- _PROBLEM_: The full set of records needs to be retyped exactly.

[Stored data entries]
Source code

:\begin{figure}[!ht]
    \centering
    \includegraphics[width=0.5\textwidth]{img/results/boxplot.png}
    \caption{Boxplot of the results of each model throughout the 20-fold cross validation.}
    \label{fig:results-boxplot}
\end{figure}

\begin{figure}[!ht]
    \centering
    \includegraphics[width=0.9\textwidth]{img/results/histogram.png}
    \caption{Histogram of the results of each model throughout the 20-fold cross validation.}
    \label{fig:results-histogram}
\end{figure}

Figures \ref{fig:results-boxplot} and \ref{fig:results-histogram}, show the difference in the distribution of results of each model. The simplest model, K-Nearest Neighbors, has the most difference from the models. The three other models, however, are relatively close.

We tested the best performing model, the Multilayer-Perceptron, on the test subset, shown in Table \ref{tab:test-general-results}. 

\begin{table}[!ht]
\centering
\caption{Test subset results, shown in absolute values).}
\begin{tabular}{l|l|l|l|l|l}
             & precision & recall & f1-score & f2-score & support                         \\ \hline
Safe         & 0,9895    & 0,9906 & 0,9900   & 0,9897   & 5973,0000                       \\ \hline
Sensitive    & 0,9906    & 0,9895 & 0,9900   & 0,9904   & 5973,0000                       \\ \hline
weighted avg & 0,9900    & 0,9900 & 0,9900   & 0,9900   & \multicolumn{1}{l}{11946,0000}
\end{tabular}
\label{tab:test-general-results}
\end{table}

- _TASK ANSWER_:
Source code

:\begin{figure}[!ht]
    \centering
    \includegraphics[width=0.5\textwidth]{img/results/boxplot.png}
    \caption{Boxplot of the results of each model throughout the 20-fold cross validation.}
    \label{fig:results-boxplot}
\end{figure}

\begin{figure}[!ht]
    \centering
    \includegraphics[width=0.9\textwidth]{img/results/histogram.png}
    \caption{Histogram of the results of each model throughout the 20-fold cross validation.}
    \label{fig:results-histogram}
\end{figure}

Figures \ref{fig:results-boxplot} and \ref{fig:results-histogram}, show the difference in the distribution of results of each model. The simplest model, K-Nearest Neighbors, has the most difference from the models. The three other models, however, are relatively close.

We tested the best performing model, the Multilayer-Perceptron, on the test subset, shown in Table \ref{tab:test-general-results}. 

\begin{table}[!ht]
\centering
\caption{Test subset results, shown in absolute values).}
\begin{tabular}{l|l|l|l|l|l}
             & precision & recall & f1-score & f2-score & support                         \\ \hline
Safe         & 0,9895    & 0,9906 & 0,9900   & 0,9897   & 5973,0000                       \\ \hline
Sensitive    & 0,9906    & 0,9895 & 0,9900   & 0,9904   & 5973,0000                       \\ \hline
weighted avg & 0,9900    & 0,9900 & 0,9900   & 0,9900   & \multicolumn{1}{l}{11946,0000}
\end{tabular}
\label{tab:test-general-results}
\end{table}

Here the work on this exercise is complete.